The order, pronounced on November 19, 2025, in C.A. (CAA) No. 235 (MB)/2025, sanctioned the merger under Sections 230 to 232 of the Companies Act, 2013. The Bench comprising Member (Judicial) Sushil Mahadeorao Kochey and Member (Technical) Prabhat Kumar allowed the scheme after examining the material on record.
The scheme provides for the amalgamation of Mirae Asset Sharekhan Financial Services Limited (amalgamating company) with Mirae Asset Financial Services (India) Private Limited (amalgamated company), along with their respective shareholders and creditors. Both entities are registered with the Reserve Bank of India as systemically important non-deposit taking NBFCs engaged in lending activities, including loans against securities and mutual funds.
As per the tribunal record, the boards of both companies approved the scheme on June 11, 2025, and fixed April 1, 2025 as the appointed date. The companies submitted key documents including audited financial statements, valuation report, auditor certificates confirming compliance with accounting standards, and a no-objection certificate issued by the Reserve Bank of India on September 12, 2025.
The Tribunal noted that the amalgamating company became part of the Mirae Asset group following the acquisition of its parent entity in November 2024. The Reserve Bank of India had directed that one NBFC licence be surrendered post-merger by March 31, 2026, prompting the present restructuring.
The scheme aims to simplify the corporate structure, improve capital efficiency, and create a unified entity with enhanced financial strength. It also seeks to reduce regulatory duplication, enable operational synergies, and support long-term growth.
The Tribunal recorded that all equity shareholders and an overwhelming majority of creditors had consented to the scheme, leading to dispensation of meetings. It further observed that no investigations or winding-up proceedings were pending against the companies and that the arrangement did not require approval from the Competition Commission of India due to applicable exemptions.

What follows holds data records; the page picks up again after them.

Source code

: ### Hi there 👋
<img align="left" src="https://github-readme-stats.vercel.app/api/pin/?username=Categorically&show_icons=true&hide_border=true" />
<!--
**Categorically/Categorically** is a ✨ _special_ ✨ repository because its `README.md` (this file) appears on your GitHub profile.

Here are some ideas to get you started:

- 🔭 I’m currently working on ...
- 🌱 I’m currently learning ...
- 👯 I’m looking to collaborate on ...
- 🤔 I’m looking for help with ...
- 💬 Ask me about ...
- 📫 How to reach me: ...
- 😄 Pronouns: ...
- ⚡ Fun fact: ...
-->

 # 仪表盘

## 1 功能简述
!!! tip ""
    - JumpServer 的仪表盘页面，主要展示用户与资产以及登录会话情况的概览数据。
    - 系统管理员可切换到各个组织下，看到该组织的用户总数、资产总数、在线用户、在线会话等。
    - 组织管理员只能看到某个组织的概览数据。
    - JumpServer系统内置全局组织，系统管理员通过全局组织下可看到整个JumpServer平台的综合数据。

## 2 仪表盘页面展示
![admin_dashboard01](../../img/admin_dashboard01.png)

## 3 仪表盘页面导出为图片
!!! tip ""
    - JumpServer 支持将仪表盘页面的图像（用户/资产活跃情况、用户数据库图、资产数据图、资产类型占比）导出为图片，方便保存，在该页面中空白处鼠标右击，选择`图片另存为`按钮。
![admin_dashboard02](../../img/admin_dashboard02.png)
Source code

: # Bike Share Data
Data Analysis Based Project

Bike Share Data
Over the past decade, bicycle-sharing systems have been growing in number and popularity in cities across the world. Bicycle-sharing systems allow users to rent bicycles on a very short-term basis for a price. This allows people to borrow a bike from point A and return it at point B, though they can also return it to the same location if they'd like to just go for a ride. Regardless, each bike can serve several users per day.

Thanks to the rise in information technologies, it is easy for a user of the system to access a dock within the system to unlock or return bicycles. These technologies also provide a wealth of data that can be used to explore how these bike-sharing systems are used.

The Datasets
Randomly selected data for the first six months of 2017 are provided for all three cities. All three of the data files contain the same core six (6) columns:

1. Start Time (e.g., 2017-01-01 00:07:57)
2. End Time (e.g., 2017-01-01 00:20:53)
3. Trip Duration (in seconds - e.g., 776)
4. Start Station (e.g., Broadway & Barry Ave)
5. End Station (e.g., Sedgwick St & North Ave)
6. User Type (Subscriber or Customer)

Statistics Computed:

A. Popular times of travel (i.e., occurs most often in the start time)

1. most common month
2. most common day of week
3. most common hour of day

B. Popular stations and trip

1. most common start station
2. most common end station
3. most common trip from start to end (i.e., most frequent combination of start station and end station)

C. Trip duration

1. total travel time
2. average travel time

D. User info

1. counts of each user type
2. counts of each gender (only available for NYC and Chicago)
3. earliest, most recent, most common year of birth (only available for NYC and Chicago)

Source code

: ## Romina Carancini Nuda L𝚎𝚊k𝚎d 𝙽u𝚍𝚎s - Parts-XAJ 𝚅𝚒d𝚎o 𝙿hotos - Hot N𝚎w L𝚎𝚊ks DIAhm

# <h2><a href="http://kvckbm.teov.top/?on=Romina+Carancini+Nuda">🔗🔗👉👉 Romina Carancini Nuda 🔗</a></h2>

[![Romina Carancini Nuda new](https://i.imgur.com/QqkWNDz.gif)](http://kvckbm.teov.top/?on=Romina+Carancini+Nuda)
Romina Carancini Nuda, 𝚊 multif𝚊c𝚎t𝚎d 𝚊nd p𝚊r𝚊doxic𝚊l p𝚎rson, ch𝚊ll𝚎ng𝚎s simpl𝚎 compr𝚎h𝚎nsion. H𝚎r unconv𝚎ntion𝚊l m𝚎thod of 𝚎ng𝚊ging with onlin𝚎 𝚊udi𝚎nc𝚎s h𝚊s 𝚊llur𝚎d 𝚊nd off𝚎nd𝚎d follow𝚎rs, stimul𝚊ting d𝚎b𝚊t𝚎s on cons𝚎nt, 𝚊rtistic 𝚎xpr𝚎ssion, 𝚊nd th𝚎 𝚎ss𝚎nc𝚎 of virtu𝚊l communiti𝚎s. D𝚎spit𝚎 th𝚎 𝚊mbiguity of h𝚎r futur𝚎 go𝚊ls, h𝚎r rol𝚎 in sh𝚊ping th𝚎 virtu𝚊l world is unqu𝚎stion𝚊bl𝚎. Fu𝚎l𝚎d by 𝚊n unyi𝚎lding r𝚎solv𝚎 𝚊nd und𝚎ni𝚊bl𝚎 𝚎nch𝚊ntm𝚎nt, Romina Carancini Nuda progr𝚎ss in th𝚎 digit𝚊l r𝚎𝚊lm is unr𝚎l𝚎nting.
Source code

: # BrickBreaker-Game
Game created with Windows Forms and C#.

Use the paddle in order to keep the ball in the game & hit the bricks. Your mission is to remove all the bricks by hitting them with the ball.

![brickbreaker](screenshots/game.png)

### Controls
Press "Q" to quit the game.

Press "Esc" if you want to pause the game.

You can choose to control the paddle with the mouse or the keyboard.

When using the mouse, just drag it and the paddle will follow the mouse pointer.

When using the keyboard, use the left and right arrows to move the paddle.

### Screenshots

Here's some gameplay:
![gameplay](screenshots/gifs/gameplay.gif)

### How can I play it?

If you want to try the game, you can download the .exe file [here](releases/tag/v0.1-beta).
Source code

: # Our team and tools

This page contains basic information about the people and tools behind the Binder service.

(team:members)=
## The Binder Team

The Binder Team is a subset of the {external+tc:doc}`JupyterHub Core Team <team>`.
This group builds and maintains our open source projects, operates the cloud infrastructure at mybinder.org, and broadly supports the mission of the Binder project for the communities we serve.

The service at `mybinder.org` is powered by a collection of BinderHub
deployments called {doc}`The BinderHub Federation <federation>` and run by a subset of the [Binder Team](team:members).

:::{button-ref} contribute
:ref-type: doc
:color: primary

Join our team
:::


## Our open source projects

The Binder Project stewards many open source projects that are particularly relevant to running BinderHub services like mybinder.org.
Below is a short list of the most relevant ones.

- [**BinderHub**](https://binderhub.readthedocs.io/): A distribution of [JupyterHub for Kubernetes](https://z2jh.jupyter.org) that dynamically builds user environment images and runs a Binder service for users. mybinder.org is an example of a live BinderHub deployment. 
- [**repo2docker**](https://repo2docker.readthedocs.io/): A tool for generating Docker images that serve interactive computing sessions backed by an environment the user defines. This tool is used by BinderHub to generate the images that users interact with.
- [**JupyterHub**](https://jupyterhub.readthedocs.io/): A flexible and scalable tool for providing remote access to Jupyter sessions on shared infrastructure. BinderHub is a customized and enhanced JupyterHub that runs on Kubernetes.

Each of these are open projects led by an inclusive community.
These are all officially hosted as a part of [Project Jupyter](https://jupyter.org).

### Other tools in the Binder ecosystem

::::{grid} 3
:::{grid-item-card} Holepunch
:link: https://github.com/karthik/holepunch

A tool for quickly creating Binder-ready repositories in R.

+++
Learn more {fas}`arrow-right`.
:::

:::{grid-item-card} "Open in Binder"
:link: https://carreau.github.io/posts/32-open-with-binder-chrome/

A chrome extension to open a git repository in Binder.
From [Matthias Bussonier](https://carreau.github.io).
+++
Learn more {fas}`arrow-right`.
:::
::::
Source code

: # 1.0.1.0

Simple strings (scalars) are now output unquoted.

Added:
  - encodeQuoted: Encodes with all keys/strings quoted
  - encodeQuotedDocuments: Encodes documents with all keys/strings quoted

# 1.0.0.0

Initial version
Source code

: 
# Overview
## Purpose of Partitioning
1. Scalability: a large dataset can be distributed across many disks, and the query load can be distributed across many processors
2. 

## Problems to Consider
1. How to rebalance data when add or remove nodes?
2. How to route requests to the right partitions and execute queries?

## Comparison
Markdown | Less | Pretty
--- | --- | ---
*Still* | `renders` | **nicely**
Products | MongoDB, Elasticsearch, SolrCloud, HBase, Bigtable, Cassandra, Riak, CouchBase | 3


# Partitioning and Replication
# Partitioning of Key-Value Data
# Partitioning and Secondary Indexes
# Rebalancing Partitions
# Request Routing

Finding the scheme fair, reasonable, and not contrary to law or public policy, the NCLT sanctioned the amalgamation. Upon the scheme becoming effective, the amalgamating company shall stand dissolved without winding up, subject to compliance with statutory and tax requirements.
Case Details:
Case: C.A. (CAA) No. 235 (MB)/2025
Coram: Sushil Mahadeorao Kochey (Member Judicial) and Prabhat Kumar (Member Technical)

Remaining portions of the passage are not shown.